◆ **What the exercise asks**
Go through the entries below and say how many lines contain the string "Sass"; write only that number.
= = =
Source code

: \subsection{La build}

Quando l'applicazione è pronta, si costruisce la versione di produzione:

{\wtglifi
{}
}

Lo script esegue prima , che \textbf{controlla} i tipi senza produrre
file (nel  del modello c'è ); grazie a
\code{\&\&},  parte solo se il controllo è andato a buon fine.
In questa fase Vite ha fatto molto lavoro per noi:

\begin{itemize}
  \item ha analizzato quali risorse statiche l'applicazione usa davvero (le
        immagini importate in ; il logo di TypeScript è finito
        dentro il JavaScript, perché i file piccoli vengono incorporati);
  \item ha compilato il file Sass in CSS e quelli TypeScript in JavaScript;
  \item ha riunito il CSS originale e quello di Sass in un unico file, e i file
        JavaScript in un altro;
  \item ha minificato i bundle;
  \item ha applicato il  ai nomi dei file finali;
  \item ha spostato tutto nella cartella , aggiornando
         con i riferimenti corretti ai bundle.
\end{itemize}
= = =
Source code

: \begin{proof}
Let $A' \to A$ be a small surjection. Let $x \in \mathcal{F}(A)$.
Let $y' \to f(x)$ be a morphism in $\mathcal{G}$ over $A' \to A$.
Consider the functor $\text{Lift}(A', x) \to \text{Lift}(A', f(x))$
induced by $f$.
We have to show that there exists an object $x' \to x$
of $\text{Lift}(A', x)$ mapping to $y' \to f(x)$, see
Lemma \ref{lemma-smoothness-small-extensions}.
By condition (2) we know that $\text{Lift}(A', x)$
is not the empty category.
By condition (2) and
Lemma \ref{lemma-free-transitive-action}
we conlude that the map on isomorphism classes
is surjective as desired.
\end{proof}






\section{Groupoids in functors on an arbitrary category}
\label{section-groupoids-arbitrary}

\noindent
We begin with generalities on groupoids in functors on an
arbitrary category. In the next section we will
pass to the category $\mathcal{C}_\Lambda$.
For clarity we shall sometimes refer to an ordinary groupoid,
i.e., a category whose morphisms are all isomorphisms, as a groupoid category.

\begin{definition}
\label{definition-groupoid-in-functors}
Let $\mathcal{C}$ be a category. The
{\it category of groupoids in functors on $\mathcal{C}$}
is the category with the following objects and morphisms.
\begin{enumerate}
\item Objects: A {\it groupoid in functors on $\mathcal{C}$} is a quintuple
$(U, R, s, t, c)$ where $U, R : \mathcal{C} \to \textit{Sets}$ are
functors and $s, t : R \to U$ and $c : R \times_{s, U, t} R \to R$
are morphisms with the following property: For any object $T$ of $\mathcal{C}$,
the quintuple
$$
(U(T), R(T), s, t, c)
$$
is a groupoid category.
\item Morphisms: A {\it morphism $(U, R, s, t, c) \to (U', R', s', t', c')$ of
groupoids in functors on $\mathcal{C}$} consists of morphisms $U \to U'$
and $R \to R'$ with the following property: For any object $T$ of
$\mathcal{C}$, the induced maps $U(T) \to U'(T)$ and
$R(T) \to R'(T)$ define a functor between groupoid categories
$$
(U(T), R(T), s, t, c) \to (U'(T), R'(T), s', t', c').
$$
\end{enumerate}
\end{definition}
= = =
◆ **Answer to the exercise**
2